The artificial intelligence (AI) revolution is here, and it's going to upend the biopharma sector in ways that most investors might not have considered. The end results are impossible to predict with accuracy, but based on what's possible with the AI tools of today, investors could reap tremendous returns from companies that are aggressive with implementing AI into their workflows. 

Specifically, there are at least three ways that AI is going to disrupt biotech stocks in the near term. Let's take a look at them.

Two employees in an office. One sits at a computer; the other looks at notes posted on a glass wall.

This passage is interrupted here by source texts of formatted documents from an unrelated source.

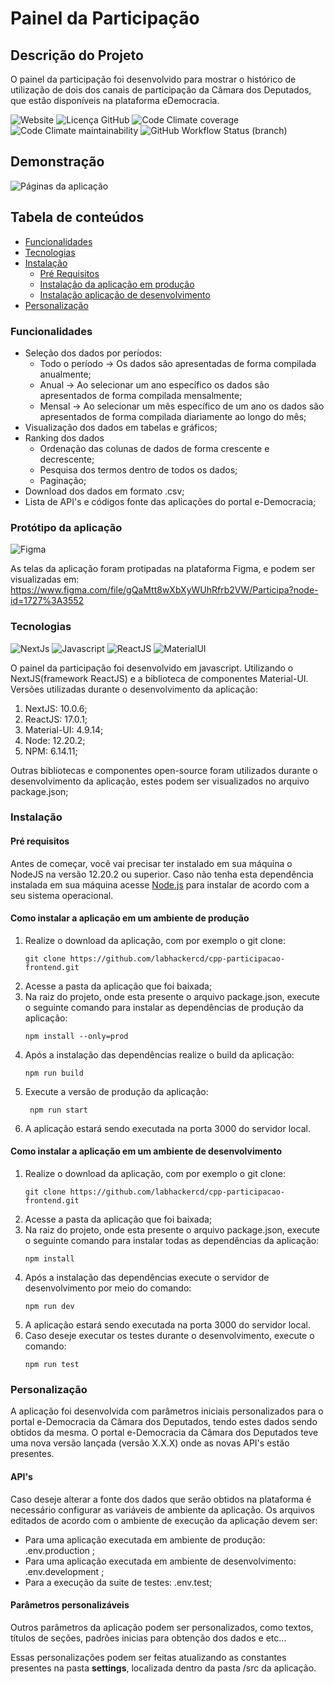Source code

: # Painel da Participação

## Descrição do Projeto
O painel da participação foi desenvolvido para mostrar o histórico de utilização de dois dos canais de participação da Câmara dos Deputados, que estão disponíveis na plataforma eDemocracia.

![Website](https://img.shields.io/website?down_color=red&down_message=offline&style=flat-square&up_color=green&up_message=online&url=https%3A%2F%2Ftes.edemocracia.camara.leg.br%2Fparticipacao%2Faudiencias)
![Licença GitHub](https://img.shields.io/github/license/labhackercd/cpp-participacao-frontend?style=flat-square)
![Code Climate coverage](https://img.shields.io/codeclimate/coverage/labhackercd/cpp-participacao-frontend?style=flat-square)
![Code Climate maintainability](https://img.shields.io/codeclimate/maintainability/labhackercd/cpp-participacao-frontend?style=flat-square)
![GitHub Workflow Status (branch)](https://img.shields.io/github/workflow/status/labhackercd/cpp-participacao-frontend/CI/dev?label=build-dev&style=flat-square)

## Demonstração
  ![Páginas da aplicação](https://user-images.githubusercontent.com/20937190/123280087-da95a300-d4de-11eb-86a0-34a93a51c52d.gif)

## Tabela de conteúdos
   * [Funcionalidades](#funcionalidades)
   * [Tecnologias](#tecnologias)
   * [Instalação](#instalação)
	   * [Pré Requisitos](#pré-requisitos)
	   * [Instalação da aplicação em produção](#como-instalar-a-aplicação-em-um-ambiente-de-produção)
	   * [Instalação aplicação de desenvolvimento](#como-instalar-a-aplicação-em-um-ambiente-de-desenvolvimento)
   * [Personalização](#personalização)

### Funcionalidades
 
 - Seleção dos dados por períodos:
	 - Todo o período -> Os dados são apresentadas de forma compilada anualmente;
	 - Anual -> Ao selecionar um ano específico os dados são apresentados de forma compilada mensalmente;
	 - Mensal -> Ao selecionar um mês específico de um ano os dados são apresentados de forma compilada diariamente ao longo do mês; 
 - Visualização dos dados em tabelas e gráficos;
 - Ranking dos dados
	 - Ordenação das colunas de dados de forma crescente e decrescente;
	 - Pesquisa dos termos dentro de todos os dados;
	 - Paginação;
 - Download dos dados em formato .csv;
 - Lista de API's e códigos fonte das aplicações do portal e-Democracia;


### Protótipo da aplicação
![Figma](https://img.shields.io/badge/figma-%23F24E1E.svg?style=for-the-badge&logo=figma&logoColor=white)

As telas da aplicação foram protipadas na plataforma Figma, e podem ser visualizadas em: <https://www.figma.com/file/gQaMtt8wXbXyWUhRfrb2VW/Participa?node-id=1727%3A3552>

### Tecnologias
![NextJs](https://img.shields.io/badge/next.js-000000?style=for-the-badge&logo=next-dot-js&logoColor=white)
![Javascript](https://img.shields.io/badge/JavaScript-323330?style=for-the-badge&logo=javascript&logoColor=F7DF1E)
![ReactJS](https://img.shields.io/badge/React-20232A?style=for-the-badge&logo=react&logoColor=61DAFB)
![MaterialUI](https://img.shields.io/badge/Material--UI-0081CB?style=for-the-badge&logo=material-ui&logoColor=white)

O painel da participação foi desenvolvido em javascript. Utilizando o NextJS(framework ReactJS) e a biblioteca de componentes Material-UI.
Versões utilizadas durante o desenvolvimento da aplicação:

 1. NextJS: 10.0.6;
 2. ReactJS: 17.0.1;
 3. Material-UI: 4.9.14;
 4. Node: 12.20.2;
 5. NPM: 6.14.11;

Outras bibliotecas e componentes open-source foram utilizados durante o desenvolvimento da aplicação, estes podem ser visualizados no arquivo package.json;


### Instalação

#### Pré requisitos
Antes de começar, você vai precisar ter instalado em sua máquina o NodeJS na versão 12.20.2 ou superior. Caso não tenha esta dependência instalada em sua máquina acesse [Node.js]([https://nodejs.org/en/](https://nodejs.org/en/)) para instalar de acordo com a seu sistema operacional.

#### Como instalar a aplicação em um ambiente de produção
 1. Realize o download da aplicação, com por exemplo o git clone:			 
    ```
    git clone https://github.com/labhackercd/cpp-participacao-frontend.git
    ```
 2.  Acesse a pasta da aplicação que foi baixada;
 3. Na raiz do projeto, onde esta presente o arquivo package.json, execute o seguinte comando para instalar as dependências de produção da aplicação:
    ```
    npm install --only=prod
    ```
 4. Após a instalação das dependências realize o build da aplicação:
    ```
    npm run build
    ```
 5. Execute a versão de produção da aplicação:
    ```
     npm run start
    ```
 6. A aplicação estará sendo executada na porta 3000 do servidor local.
 
 
#### Como instalar a aplicação em um ambiente de desenvolvimento
 1. Realize o download da aplicação, com por exemplo o git clone:
    ```
    git clone https://github.com/labhackercd/cpp-participacao-frontend.git
    ```
 2.  Acesse a pasta da aplicação que foi baixada;
 3. Na raiz do projeto, onde esta presente o arquivo package.json, execute o seguinte comando para instalar todas as dependências da aplicação:
    ```
    npm install
    ```
 4. Após a instalação das dependências execute o servidor de desenvolvimento por meio do comando:
    ```
    npm run dev
    ```
 5. A aplicação estará sendo executada na porta 3000 do servidor local.
 6. Caso deseje executar os testes durante o desenvolvimento, execute o comando: 
    ```
    npm run test
    ```

### Personalização

A aplicação foi desenvolvida com parâmetros iniciais personalizados para o portal e-Democracia da Câmara dos Deputados, tendo estes dados sendo obtidos da mesma. O portal e-Democracia da Câmara dos Deputados teve uma nova versão lançada (versão X.X.X) onde as novas API's estão presentes.

#### API's
Caso deseje alterar a fonte dos dados que serão obtidos na plataforma é necessário configurar as variáveis de ambiente da aplicação. Os arquivos editados de acordo com o ambiente de execução da aplicação devem ser:

 - Para uma aplicação executada em ambiente de produção: .env.production ;
 - Para uma aplicação executada em ambiente de desenvolvimento: .env.development ;
 - Para a execução da suite de testes: .env.test;

#### Parâmetros personalizáveis
Outros parâmetros da aplicação podem ser personalizados, como textos, títulos de seções, padrões inicias para obtenção dos dados e etc...

Essas personalizações podem ser feitas atualizando as constantes presentes na pasta **settings**, localizada dentro da pasta /src da aplicação.

<div align="center">
    <img src="https://user-images.githubusercontent.com/20937190/119523077-db59de80-bd52-11eb-8497-99af15000083.png" alt="" />
</div>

Image source: Getty Images.

1. Drug development time could shrink -- and success rates may rise

It takes an average of around 10 years and $2.6 billion to move a candidate from pre-clinical testing through clinical trials and the regulatory approvals to reach the market, so there's a lot of room for improvement. The most important way that AI will disrupt the biotech industry is by compressing the time it takes to develop a new medicine and get it approved for sale, and a few players are already working to realize that benefit.

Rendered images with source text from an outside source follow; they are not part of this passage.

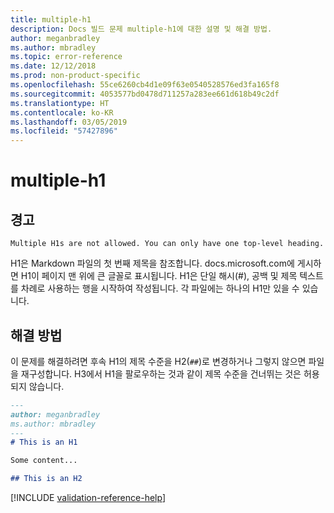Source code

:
 ```yaml
---
title: multiple-h1
description: Docs 빌드 문제 multiple-h1에 대한 설명 및 해결 방법.
author: meganbradley
ms.author: mbradley
ms.topic: error-reference
ms.date: 12/12/2018
ms.prod: non-product-specific
ms.openlocfilehash: 55ce6260cb4d1e09f63e0540528576ed3fa165f8
ms.sourcegitcommit: 4053577bd0478d711257a283ee661d618b49c2df
ms.translationtype: HT
ms.contentlocale: ko-KR
ms.lasthandoff: 03/05/2019
ms.locfileid: "57427896"
---
```

# <a name="multiple-h1"></a>multiple-h1

## <a name="warning"></a>경고

`Multiple H1s are not allowed. You can only have one top-level heading.`

H1은 Markdown 파일의 첫 번째 제목을 참조합니다. docs.microsoft.com에 게시하면 H1이 페이지 맨 위에 큰 글꼴로 표시됩니다. H1은 단일 해시(#), 공백 및 제목 텍스트를 차례로 사용하는 행을 시작하여 작성됩니다. 각 파일에는 하나의 H1만 있을 수 있습니다.

## <a name="resolution"></a>해결 방법

이 문제를 해결하려면 후속 H1의 제목 수준을 H2(`##`)로 변경하거나 그렇지 않으면 파일을 재구성합니다. H3에서 H1을 팔로우하는 것과 같이 제목 수준을 건너뛰는 것은 허용되지 않습니다.

```markdown
---
author: meganbradley
ms.author: mbradley
---
# This is an H1

Some content...

## This is an H2
```

<!--make sure to add this file to your includes folder and verify the path-->
[!INCLUDE [validation-reference-help](includes/validation-reference-help.md)]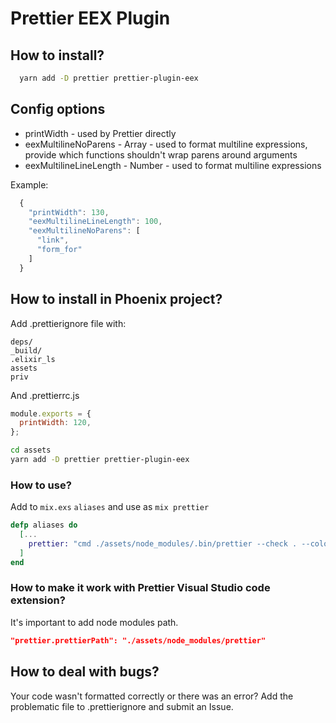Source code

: # Prettier EEX Plugin

## How to install?

```sh
  yarn add -D prettier prettier-plugin-eex
```

## Config options

* printWidth - used by Prettier directly
* eexMultilineNoParens - Array - used to format multiline expressions, provide which functions shouldn't wrap parens around arguments
* eexMultilineLineLength - Number - used to format multiline expressions

Example:

```js
  {
    "printWidth": 130,
    "eexMultilineLineLength": 100,
    "eexMultilineNoParens": [
      "link",
      "form_for"
    ]
  }
```

## How to install in Phoenix project?

Add .prettierignore file with:

```plain
deps/
_build/
.elixir_ls
assets
priv
```

And .prettierrc.js

```js
module.exports = {
  printWidth: 120,
};
```

```sh
cd assets
yarn add -D prettier prettier-plugin-eex
```

### How to use?

Add to `mix.exs` `aliases` and use as `mix prettier`

```elixir
defp aliases do
  [...
    prettier: "cmd ./assets/node_modules/.bin/prettier --check . --color"
  ]
end
```

### How to make it work with Prettier Visual Studio code extension?

It's important to add node modules path.

```json
"prettier.prettierPath": "./assets/node_modules/prettier"
```

## How to deal with bugs?

Your code wasn't formatted correctly or there was an error? Add the problematic file to .prettierignore and submit an Issue.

Consumer genetics and biotech company 23andMe (ME -2.89%) is already using machine learning to help its collaborators, specifically GSK, approach the process more effectively from the earliest phases of development. With its technology, 23andMe claims that it can cut the time before a company can move from pre-clinical testing to clinical trials with one of its candidates from an average of 7 years to roughly 4.5 years.

In due time, using AI to accomplish similar reductions will become the norm. But for now, the early movers will experience the biggest advantage, and they'll get their medicines out the door much faster as a result.

Likewise, it's probable that AI will help to reduce the risk of companies failing in their clinical trials by helping to screen out the weaker, early-stage programs based on the totality of what's documented in the relevant scientific literature. 23andMe is already suggesting that its approach might lower failure rates though it lacks concrete evidence as of yet.

Still, with only 13.8% of programs managing to make it from phase 1 trials to approval for sale and reaching the market, there could be massive benefits to the biopharma businesses that implement such AI solutions -- and at some point, those benefits will probably be realized.

2. Clinical trial costs could fall sharply

A significant portion of the costs involved in running a clinical trial are for employing clinical coordinators and other staff whose jobs involve screening, recruiting, orienting, and otherwise managing the study participants to ensure that they show up at the right place and the right time to get treated with the investigational medicines.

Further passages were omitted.